From the listing below, copy each line that holds "only".

Dataset entries
□ □ □ □
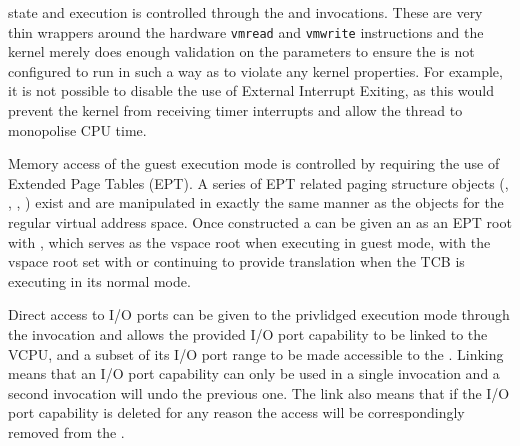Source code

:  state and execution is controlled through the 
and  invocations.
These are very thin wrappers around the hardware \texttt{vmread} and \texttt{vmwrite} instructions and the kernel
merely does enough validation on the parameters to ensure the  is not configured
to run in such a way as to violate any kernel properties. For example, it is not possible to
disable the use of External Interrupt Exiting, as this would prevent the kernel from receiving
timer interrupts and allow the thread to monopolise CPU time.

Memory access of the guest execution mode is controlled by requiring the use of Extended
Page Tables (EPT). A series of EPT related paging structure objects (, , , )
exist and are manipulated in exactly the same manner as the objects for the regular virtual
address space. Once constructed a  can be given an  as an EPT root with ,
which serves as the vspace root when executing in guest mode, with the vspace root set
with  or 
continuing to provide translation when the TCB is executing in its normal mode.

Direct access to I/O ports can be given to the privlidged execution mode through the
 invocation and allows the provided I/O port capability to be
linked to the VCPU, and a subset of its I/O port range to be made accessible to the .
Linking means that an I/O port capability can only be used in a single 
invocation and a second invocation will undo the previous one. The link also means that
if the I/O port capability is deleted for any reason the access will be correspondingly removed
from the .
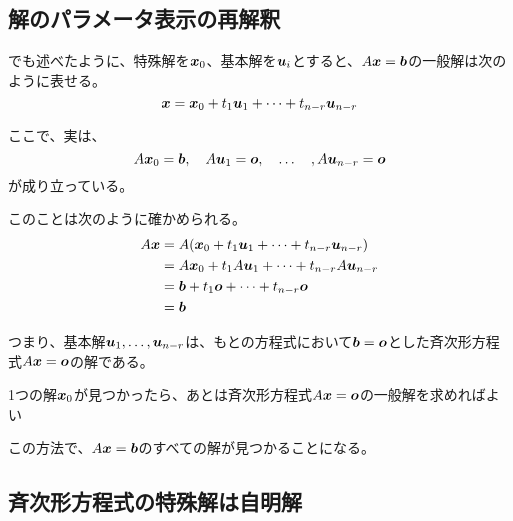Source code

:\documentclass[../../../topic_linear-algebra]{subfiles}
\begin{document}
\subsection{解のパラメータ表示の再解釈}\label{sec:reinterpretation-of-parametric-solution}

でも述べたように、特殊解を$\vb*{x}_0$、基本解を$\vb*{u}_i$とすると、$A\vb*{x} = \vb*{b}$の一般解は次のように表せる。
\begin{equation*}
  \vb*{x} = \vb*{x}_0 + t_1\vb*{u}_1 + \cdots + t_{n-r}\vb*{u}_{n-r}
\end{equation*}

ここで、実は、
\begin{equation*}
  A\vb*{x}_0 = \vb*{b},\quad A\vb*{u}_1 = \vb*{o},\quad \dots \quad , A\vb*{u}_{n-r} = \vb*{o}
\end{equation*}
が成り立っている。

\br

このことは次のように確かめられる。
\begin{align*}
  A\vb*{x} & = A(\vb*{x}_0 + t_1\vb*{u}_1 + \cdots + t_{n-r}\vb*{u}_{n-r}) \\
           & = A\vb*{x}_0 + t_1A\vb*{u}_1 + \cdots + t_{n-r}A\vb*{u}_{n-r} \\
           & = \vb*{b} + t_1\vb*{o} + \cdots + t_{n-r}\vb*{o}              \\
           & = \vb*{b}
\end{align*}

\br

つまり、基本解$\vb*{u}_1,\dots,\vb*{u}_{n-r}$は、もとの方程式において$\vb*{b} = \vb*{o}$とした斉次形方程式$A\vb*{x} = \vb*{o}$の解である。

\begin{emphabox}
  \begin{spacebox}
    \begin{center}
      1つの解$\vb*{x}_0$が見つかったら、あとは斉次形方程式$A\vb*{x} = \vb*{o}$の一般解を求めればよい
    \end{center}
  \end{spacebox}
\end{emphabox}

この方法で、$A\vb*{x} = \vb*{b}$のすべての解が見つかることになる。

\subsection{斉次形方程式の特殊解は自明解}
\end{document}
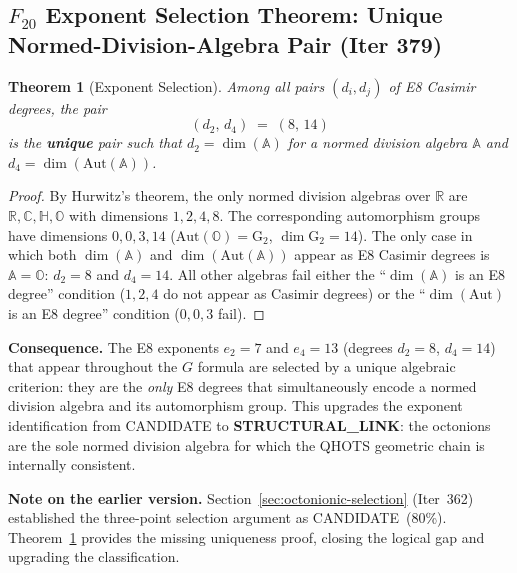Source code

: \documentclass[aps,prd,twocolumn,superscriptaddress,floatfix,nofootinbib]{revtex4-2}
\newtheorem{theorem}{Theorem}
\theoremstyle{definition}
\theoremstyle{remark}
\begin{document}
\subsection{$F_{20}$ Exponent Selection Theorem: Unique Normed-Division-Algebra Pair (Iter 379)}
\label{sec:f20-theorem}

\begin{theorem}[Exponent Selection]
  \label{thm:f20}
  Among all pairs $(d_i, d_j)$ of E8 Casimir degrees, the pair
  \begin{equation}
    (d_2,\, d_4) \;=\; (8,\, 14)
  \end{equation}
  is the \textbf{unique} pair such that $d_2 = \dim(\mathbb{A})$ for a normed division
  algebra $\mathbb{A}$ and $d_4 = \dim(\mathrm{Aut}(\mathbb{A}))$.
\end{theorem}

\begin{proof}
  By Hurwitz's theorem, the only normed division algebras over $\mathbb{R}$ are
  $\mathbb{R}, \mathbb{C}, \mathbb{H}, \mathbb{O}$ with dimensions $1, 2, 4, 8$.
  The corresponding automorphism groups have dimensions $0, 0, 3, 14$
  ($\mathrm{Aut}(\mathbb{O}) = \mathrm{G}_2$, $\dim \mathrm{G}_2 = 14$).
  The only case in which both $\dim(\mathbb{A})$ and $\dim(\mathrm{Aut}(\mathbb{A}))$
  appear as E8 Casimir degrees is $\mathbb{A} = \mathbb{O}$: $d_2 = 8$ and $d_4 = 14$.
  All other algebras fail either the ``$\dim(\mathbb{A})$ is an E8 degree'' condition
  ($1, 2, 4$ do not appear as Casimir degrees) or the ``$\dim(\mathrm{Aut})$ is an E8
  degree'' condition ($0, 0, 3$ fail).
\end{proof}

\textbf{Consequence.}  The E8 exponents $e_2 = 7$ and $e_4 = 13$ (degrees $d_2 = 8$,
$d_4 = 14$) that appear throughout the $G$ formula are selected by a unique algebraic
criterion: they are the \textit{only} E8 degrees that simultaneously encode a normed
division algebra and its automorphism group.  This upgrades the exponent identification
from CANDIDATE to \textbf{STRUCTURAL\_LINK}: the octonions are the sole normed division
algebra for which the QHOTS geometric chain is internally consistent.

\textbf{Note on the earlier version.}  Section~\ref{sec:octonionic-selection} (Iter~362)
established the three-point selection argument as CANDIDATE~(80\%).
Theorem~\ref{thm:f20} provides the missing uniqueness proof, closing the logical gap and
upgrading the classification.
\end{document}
□ □ □ □
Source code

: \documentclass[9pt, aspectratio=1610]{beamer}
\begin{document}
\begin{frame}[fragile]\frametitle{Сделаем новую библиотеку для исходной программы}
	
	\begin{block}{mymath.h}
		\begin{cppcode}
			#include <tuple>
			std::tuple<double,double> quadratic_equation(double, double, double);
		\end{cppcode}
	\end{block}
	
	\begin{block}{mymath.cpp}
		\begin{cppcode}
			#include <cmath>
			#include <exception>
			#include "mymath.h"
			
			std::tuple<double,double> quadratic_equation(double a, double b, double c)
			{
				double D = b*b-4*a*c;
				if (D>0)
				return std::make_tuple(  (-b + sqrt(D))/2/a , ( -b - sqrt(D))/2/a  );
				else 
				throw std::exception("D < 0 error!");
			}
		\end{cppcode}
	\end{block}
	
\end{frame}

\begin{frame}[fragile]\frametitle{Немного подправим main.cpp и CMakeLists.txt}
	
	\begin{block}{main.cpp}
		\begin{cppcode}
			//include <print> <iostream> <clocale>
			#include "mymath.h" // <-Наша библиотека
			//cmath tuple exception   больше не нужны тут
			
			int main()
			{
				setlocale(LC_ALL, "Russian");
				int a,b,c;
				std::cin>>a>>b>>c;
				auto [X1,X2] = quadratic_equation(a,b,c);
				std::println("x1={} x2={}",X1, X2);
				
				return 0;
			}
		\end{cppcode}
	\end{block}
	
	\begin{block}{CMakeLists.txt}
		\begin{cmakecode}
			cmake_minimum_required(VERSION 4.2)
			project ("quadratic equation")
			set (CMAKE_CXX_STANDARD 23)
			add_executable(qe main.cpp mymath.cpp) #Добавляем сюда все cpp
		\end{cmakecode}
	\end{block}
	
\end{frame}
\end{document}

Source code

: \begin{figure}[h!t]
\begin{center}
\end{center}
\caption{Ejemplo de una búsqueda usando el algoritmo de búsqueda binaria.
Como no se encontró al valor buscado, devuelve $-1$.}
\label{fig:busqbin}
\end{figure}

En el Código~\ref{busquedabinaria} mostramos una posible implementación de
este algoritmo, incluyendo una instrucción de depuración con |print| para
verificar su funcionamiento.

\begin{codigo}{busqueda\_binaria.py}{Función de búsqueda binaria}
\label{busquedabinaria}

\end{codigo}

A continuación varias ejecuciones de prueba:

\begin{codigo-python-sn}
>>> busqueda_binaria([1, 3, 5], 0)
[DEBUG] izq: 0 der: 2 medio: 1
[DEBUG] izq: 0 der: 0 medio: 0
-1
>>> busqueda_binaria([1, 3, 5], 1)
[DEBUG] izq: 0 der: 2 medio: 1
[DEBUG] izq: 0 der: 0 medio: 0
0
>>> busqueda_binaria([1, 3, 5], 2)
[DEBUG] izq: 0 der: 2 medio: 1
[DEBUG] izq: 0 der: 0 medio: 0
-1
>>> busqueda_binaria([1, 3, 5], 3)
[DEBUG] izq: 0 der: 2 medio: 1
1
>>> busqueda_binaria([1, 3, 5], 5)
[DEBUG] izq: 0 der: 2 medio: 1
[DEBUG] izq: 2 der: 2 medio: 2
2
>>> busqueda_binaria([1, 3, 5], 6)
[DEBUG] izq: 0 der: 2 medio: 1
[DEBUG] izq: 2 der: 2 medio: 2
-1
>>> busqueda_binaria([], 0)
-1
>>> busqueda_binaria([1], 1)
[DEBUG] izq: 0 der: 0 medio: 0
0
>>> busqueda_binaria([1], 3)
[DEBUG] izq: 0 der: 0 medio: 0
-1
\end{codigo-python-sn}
□ □ □ □
Response area
Linking means that an I/O port capability can only be used in a single 
  By Hurwitz's theorem, the only normed division algebras over $\mathbb{R}$ are
  The only case in which both $\dim(\mathbb{A})$ and $\dim(\mathrm{Aut}(\mathbb{A}))$
criterion: they are the \textit{only} E8 degrees that simultaneously encode a normed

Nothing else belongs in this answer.